Customers on the Move
Network communication between the handset and the TMTDW server is mediated on a 30-minute session time-out. If the customer's taxi zips through a tunnel, the trade request isn't lost. (Japanese mobile traders tend to be more willing to trust the air interface than do those in the United States.) The TMTDW system accepts orders at any time (the orders are held until the next trading session if the markets are closed).
i-mode GRIMM Gateway
NTTDoCoMo has rigid specs for interfacing official content and service provider servers with the i-mode gateway. Because the TMTDW site appears on the official menu, connection is made to the gateway via a leased line between the gateway and the TMTDW server center in Tokyo. Other portions of the TMTDW system use virtual private networks (VPNs) to transmit data. The site warns clients that NTT DoCoMo server outages can and do occur.
TMTDW i-mode Site
Most clients access their TMTDW account via the main i-mode menu (in both Japanese and English). That transaction flows via the NewsLink data center, although most users don't know that. Nonclients who use NewsLink access TMTDW via the NewsLink i-mode Web site. In other words, clients access NewsLink via the TMTDW main site first so that they can be authenticated and so that TDTMW can tell NewsLink that the clients are entitled to the additional privileges of paying customers (see the later section "Email Alerts").
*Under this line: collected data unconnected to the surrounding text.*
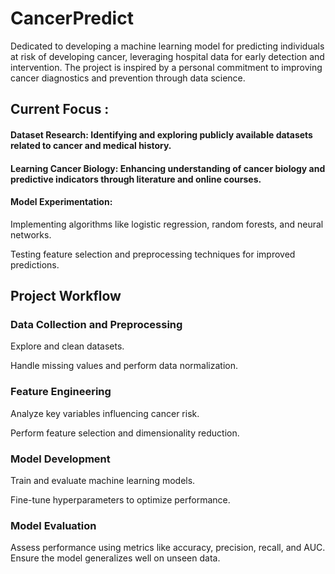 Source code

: # CancerPredict
Dedicated to developing a machine learning model for predicting individuals at risk of developing cancer, leveraging hospital data for early detection and intervention. The project is inspired by a personal commitment to improving cancer diagnostics and prevention through data science.

## Current Focus :
#### Dataset Research: Identifying and exploring publicly available datasets related to cancer and medical history.
#### Learning Cancer Biology: Enhancing understanding of cancer biology and predictive indicators through literature and online courses.
#### Model Experimentation:
Implementing algorithms like logistic regression, random forests, and neural networks.

Testing feature selection and preprocessing techniques for improved predictions.

## Project Workflow
### Data Collection and Preprocessing

Explore and clean datasets.

Handle missing values and perform data normalization.

### Feature Engineering
Analyze key variables influencing cancer risk.

Perform feature selection and dimensionality reduction.
### Model Development

Train and evaluate machine learning models.

Fine-tune hyperparameters to optimize performance.
### Model Evaluation

Assess performance using metrics like accuracy, precision, recall, and AUC.
Ensure the model generalizes well on unseen data.
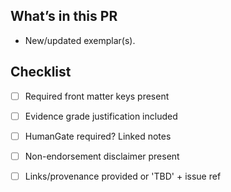 ## What’s in this PR
- New/updated exemplar(s).

## Checklist
- [ ] Required front matter keys present
- [ ] Evidence grade justification included
- [ ] HumanGate required? Linked notes
- [ ] Non-endorsement disclaimer present
- [ ] Links/provenance provided or 'TBD' + issue ref

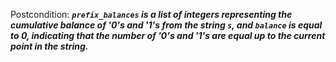 Postcondition: ***`prefix_balances` is a list of integers representing the cumulative balance of '0's and '1's from the string `s`, and `balance` is equal to 0, indicating that the number of '0's and '1's are equal up to the current point in the string.***
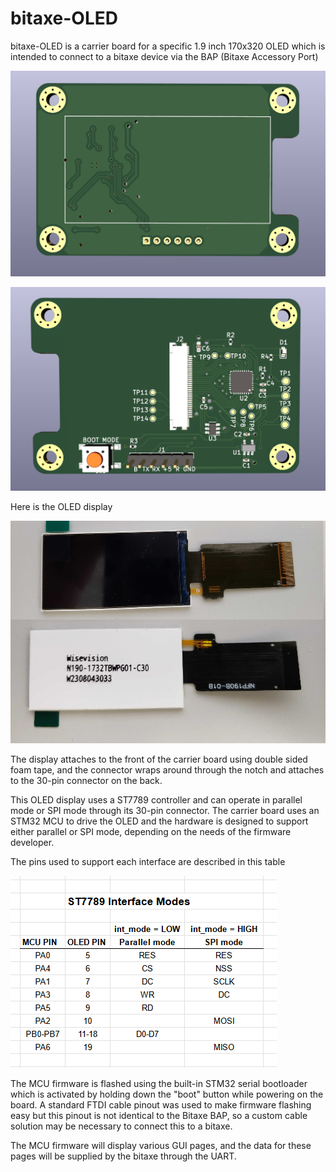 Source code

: # bitaxe-OLED
bitaxe-OLED is a carrier board for a specific 1.9 inch 170x320 OLED
which is intended to connect to a bitaxe device via the BAP (Bitaxe Accessory Port)

![render-front](doc/render-front.png)

![render-back](doc/render-back.png)

Here is the OLED display

![OLED photo](doc/OLED-photo.jpg)

The display attaches to the front of the carrier board using double sided foam tape, and 
the connector wraps around through the notch and attaches to the 30-pin connector on the back.

This OLED display uses a ST7789 controller and can operate in parallel mode or SPI mode
through its 30-pin connector.  The carrier board uses an STM32 MCU to drive the OLED 
and the hardware is designed to support either parallel or SPI mode, depending on the 
needs of the firmware developer.

The pins used to support each interface are described in this table

![interface-modes](doc/interface-modes.png)

The MCU firmware is flashed using the built-in STM32 serial bootloader which is activated 
by holding down the "boot" button while powering on the board.  A standard FTDI cable 
pinout was used to make firmware flashing easy but this pinout is not identical to the 
Bitaxe BAP, so a custom cable solution may be necessary to connect this to a bitaxe.

The MCU firmware will display various GUI pages, and the data for these pages will be 
supplied by the bitaxe through the UART.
The TMTDW service gateway is the NewsLink-branded host site, where customers can access screens for trading, price lookup, portfolio summary, Bridge news, email-alert sign-up, company disclosure information, and help. Bridge news is reformatted for i-mode phone screens (narrow text, preset file size) and produced separately in English and Japanese. This is the first time Bridge has provided its usually proprietary newsfeed to the public. It provides 20-minute-delayed headlines to the site that are accessible by any i-mode user for free (in exchange for her email address) and the full story in real time to registered TMTDW customers. The real-time market data and NQN News are provided by Nikkei Quick (not shown in Figure 3.6).
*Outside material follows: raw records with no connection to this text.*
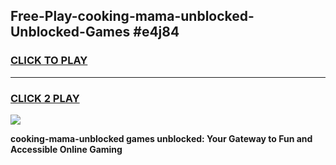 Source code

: 
## Free-Play-cooking-mama-unblocked-Unblocked-Games #e4j84
<h3>
<a href="https://news.freeplayer.one?title=cooking-mama-unblocked&ref=8M">CLICK TO PLAY</a></h3>
<hr>

<h3>
<a href="https://news.freeplayer.one?title=cooking-mama-unblocked&ref=8M">CLICK 2 PLAY</a>
  
</h3>

<a href="https://news.freeplayer.one?title=cooking-mama-unblocked&ref=8M"><img src="https://clearcache.store/games.png"></a>


**cooking-mama-unblocked games unblocked: Your Gateway to Fun and Accessible Online Gaming**
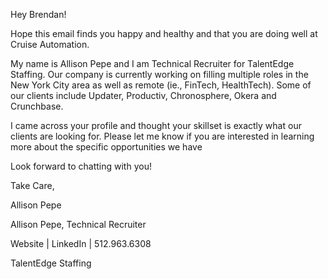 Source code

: Hey Brendan!

Hope this email finds you happy and healthy and that you are doing well at Cruise Automation.

My name is Allison Pepe and I am Technical Recruiter for TalentEdge Staffing. Our company is currently working on filling multiple roles in the New York City area as well as remote (ie., FinTech, HealthTech). Some of our clients include Updater, Productiv, Chronosphere, Okera and Crunchbase.

I came across your profile and thought your skillset is exactly what our clients are looking for. Please let me know if you are interested in learning more about the specific opportunities we have

Look forward to chatting with you!

Take Care,

Allison Pepe

Allison Pepe, Technical Recruiter

Website | LinkedIn | 512.963.6308

TalentEdge Staffing
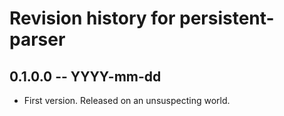 # Revision history for persistent-parser

## 0.1.0.0  -- YYYY-mm-dd

* First version. Released on an unsuspecting world.

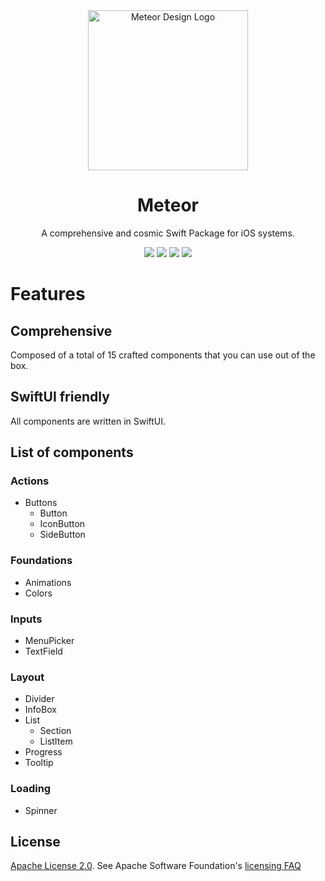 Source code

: <div align="center">
    <img alt="Meteor Design Logo" width="256" src="https://github.com/xxZap/MeteorDesignSystem/assets/5339325/ffd24238-fefd-41b0-ad5c-12eaad2e17d7"/>
</div>
<div align="center">
  <h1>Meteor</h1>
</div>

<div align="center">
A comprehensive and cosmic Swift Package for iOS systems.
</div>

<p align="center">
    <img src="https://img.shields.io/badge/iOS-v17-blue"/>
    <img src="https://img.shields.io/badge/macOS-v14-purple"/>
    <img src="https://img.shields.io/badge/Swift_Package_Manager-compatible-orange?style=flat"/>
    <a href="https://github.com/xxZap/MeteorDesignSystem/blob/main/LICENSE.txt">
        <img src="https://img.shields.io/badge/license-apache 2.0-gold"/>
    </a>
</p>

# Features

## Comprehensive

Composed of a total of 15 crafted components that you can use out of the box.

## SwiftUI friendly

All components are written in SwiftUI.

## List of components

### Actions
- Buttons
    - Button
    - IconButton
    - SideButton

### Foundations
- Animations
- Colors

### Inputs
- MenuPicker
- TextField

### Layout
- Divider
- InfoBox
- List
    - Section
    - ListItem
- Progress
- Tooltip

### Loading
- Spinner


## License
[Apache License 2.0][license]. See Apache Software Foundation's [licensing FAQ][licensing-faq]

[license]: LICENSE.txt
[licensing-faq]: https://www.apache.org/licenses/LICENSE-2.0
The trading of U.S. stocks is provided via TD Waterhouse servers located in the United States. Clients can trade NYSE, Nasdaq, and AMEX listings, but not Japanese American Depository Receipts (ADRs) or EFTs (shares listed on other electronic exchanges). Japanese equity trading operates off Tokyo Mitsubishi affiliate brokerage servers and allows the trading of issues on the Tokyo and Osaka exchanges as well as on the Jasdaq and Nasdaq-J markets.
At the TMTDW site, i-mode users can sign up for a variety of email alerts, including
News related to specific companies (as many as 20 for registered customers and as many as 5 for noncustomers).
Financial news alerts including the Nikkei average, Tokyo Bonds and Forex, major foreign markets, hot stocks, mutual funds, business results, top news on Japanese companies, financial news, top news on foreign companies, and events (registered customers can sign up for all, and noncustomers can sign up for the first three).
Quote alerts on specific stocks and on market performance (as many as 20 for registered customers as many as 5 for noncustomers).
In mid-May 2001, TMTDW sent out some 15,000 email alerts per day, growing at 3% per week. The cool thing about providing free NewsLink data to noncustomers and enhanced data to clients is the possibility of creating even more customers for Bridge. "We hope to create more customers for TMTDW and Bridge and get our name better known," says Turner, adding, "This is the same thing that's been done effectively on the Net, of course, but it takes some faith in the medium to commit this kind of cash to it."